Material shown –
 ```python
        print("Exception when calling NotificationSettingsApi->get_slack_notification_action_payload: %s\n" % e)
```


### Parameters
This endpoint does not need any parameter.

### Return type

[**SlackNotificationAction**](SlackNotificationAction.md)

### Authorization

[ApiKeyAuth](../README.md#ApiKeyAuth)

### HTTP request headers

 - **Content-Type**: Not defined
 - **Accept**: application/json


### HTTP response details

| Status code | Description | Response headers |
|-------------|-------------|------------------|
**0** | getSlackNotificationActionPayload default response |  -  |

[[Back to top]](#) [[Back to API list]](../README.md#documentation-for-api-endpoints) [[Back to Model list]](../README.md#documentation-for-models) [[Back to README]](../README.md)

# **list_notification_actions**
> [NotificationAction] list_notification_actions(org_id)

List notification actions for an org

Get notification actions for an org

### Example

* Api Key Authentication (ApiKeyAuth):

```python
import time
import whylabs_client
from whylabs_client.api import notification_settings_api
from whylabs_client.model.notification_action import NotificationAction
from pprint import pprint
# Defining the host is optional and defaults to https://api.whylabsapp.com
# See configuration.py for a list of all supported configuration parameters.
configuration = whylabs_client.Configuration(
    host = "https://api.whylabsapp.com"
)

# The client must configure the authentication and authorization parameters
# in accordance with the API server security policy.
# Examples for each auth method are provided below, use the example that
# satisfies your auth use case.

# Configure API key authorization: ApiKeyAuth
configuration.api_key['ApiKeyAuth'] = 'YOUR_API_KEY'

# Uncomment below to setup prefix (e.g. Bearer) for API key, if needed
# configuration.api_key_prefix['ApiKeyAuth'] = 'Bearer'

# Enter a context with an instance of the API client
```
...
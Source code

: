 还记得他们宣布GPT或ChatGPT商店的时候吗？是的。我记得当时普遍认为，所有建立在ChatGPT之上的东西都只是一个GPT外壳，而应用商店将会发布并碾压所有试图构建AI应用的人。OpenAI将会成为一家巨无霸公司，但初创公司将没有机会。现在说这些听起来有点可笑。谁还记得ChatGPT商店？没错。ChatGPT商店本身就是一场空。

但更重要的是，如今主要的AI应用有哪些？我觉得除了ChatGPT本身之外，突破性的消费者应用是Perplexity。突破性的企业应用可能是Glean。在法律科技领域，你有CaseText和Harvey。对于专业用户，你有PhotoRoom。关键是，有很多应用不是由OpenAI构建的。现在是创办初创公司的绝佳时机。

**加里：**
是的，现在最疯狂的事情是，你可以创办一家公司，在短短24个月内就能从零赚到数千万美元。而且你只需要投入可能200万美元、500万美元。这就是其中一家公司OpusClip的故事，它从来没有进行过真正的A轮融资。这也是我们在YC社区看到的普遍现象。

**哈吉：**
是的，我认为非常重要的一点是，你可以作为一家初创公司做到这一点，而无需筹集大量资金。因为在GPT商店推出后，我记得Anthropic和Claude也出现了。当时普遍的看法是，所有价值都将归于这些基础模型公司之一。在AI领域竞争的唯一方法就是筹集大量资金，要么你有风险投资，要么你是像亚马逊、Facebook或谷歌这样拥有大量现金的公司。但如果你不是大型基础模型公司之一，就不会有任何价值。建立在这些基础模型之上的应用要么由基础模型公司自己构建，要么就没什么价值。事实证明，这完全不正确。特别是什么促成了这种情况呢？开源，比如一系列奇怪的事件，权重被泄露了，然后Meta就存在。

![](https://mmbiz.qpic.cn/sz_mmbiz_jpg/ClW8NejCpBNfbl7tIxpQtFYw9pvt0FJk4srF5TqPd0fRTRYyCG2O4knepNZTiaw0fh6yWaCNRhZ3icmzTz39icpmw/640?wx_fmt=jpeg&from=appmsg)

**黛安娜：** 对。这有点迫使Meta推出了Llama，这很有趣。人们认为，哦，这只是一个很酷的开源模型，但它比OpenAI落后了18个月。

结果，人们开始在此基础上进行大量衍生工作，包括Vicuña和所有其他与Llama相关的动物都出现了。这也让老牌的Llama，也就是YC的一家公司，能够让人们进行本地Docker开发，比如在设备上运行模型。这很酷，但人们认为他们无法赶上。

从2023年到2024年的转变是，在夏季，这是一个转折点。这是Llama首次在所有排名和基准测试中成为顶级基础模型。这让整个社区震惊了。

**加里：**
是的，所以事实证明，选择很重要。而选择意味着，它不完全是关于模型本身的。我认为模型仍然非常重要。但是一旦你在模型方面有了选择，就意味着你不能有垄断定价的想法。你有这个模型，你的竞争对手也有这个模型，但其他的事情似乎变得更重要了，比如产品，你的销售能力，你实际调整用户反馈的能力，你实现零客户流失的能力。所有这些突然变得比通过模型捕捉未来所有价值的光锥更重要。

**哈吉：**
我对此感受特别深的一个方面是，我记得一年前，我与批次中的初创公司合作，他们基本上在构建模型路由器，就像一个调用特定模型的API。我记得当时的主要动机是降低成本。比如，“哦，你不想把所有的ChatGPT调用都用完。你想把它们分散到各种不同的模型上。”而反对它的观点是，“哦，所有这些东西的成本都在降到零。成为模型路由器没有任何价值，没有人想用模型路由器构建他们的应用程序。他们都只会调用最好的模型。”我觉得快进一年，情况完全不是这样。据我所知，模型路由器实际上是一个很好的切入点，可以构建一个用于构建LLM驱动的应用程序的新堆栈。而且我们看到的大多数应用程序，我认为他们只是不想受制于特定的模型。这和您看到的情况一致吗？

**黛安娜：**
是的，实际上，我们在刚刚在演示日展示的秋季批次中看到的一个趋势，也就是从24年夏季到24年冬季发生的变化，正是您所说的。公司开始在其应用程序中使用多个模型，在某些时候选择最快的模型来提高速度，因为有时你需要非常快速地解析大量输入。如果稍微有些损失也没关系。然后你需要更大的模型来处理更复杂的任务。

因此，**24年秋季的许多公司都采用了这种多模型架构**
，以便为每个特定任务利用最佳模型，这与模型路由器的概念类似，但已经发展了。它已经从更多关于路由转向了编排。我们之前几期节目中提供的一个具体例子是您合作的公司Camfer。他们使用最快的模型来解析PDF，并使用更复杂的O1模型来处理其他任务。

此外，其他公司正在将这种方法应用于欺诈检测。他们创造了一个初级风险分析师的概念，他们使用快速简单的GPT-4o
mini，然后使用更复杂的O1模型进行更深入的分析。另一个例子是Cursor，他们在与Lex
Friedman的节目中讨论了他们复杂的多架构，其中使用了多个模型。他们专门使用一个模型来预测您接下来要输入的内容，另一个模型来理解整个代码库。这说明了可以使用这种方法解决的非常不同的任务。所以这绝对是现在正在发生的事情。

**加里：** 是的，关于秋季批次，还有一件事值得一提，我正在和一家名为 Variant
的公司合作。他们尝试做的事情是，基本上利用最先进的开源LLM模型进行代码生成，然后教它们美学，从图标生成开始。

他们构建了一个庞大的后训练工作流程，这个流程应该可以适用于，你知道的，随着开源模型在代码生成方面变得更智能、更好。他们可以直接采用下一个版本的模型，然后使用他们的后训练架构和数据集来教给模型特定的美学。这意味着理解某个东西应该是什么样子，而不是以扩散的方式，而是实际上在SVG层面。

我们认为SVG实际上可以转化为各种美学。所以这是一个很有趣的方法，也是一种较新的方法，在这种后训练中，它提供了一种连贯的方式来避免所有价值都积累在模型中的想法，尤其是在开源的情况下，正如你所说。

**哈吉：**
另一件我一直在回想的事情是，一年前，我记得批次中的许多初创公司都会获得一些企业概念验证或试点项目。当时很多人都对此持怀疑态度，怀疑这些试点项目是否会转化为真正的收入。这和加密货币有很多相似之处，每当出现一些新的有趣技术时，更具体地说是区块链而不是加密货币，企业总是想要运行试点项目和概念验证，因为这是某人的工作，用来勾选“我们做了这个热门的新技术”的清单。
---
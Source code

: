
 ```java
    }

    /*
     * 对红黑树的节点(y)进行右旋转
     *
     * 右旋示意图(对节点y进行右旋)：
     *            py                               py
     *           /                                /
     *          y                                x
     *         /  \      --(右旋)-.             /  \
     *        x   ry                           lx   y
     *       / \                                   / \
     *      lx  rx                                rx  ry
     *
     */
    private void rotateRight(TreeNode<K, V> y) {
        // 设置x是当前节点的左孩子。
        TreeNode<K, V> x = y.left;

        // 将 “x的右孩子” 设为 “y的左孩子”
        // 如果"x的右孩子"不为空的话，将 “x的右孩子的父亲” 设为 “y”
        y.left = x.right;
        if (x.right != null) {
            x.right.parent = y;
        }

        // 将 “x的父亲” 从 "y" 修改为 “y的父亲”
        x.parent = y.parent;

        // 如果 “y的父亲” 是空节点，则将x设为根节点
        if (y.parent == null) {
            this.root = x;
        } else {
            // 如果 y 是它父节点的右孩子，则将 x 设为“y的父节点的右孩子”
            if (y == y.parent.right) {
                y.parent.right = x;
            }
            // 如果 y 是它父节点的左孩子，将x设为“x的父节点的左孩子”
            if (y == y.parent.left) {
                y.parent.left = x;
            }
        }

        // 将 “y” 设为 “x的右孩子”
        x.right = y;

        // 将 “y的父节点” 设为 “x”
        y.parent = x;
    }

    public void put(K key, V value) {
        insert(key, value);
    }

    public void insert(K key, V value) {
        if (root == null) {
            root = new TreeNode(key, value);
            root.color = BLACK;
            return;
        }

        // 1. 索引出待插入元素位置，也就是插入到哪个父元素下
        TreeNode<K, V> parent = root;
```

Exercise brief – From the entries above, restate word for word the lines from the line containing "### Authorization" to the line containing "# **list_notification_actions**", both ends included, and nothing more.

Response for this exercise –
### Authorization

[ApiKeyAuth](../README.md#ApiKeyAuth)

### HTTP request headers

 - **Content-Type**: Not defined
 - **Accept**: application/json


### HTTP response details

| Status code | Description | Response headers |
|-------------|-------------|------------------|
**0** | getSlackNotificationActionPayload default response |  -  |

[[Back to top]](#) [[Back to API list]](../README.md#documentation-for-api-endpoints) [[Back to Model list]](../README.md#documentation-for-models) [[Back to README]](../README.md)

# **list_notification_actions**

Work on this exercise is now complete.